News from Berlin
Germany Furthers Cooperation with Cameroon with a New Allocation of Developmental Funding
May 15th, 2014
News from Berlin - A new accord was signed on May 13th between the governments of Germany and Cameroon, to implement the disbursement of 86.6 million euros for developmental policies in the African country. This agreement is the culmination of negotiations that took place in December 2013, and occurs in the framework of a long-lasting and fruitful cooperation between the two countries.
Indeed, Germany is particularly active in Cameroon, and is the most important bilateral donor to the country after France, with many institutions in the field implementing Germany’s diplomacy. At the time of the signing of the treaty, H.E Dr. Klaus-Ludwig Keferstein, German Ambassador to Cameroon, declared that “Germany in its long tradition and cooperation with Cameroon and her willingness to contribute to the development and modernization of Cameroon, inscribes these engagements within the Growth and Employment Strategy Paper, which seeks to make Cameroon an emerging country, democratic and united in its diversity by 2035". The ceremony was attended by the Minister of Public Health, André Mama Fouda, and the Minister Delegate in the Ministry of Agriculture and Rural Development Clémentine Ananga Messina, among others.
Germany’s development policy in Cameroon is directed towards three priorities: healthcare and HIV/AIDS control, sustainable use of natural resources, and decentralization, participative development and good governance. The new allocation of funds fits those criteria.

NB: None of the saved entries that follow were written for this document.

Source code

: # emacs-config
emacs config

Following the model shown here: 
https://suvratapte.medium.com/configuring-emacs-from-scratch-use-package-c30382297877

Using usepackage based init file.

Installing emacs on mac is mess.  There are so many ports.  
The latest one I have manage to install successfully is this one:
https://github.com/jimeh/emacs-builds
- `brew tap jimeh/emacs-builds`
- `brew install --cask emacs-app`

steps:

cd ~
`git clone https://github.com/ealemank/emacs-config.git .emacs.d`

It is divided into two parts: the most important one (48 million euros) will be disbursed in the form of a loan, and be used to modernize the management of public finances, development of the rural world, decentralization, sustainable management of natural resources, and to facilitate access to reproductive health. The other part of the agreement (38.5 million euros) will be dedicated to the fight against maternal mortality and to support several environmental projects. Cultural ties between Germany and Cameroon also remain strong, particularly in the academic field. Indeed, Cameroonian students constitute the biggest African student community in Germany, with around 5,500 young people enrolled in German universities.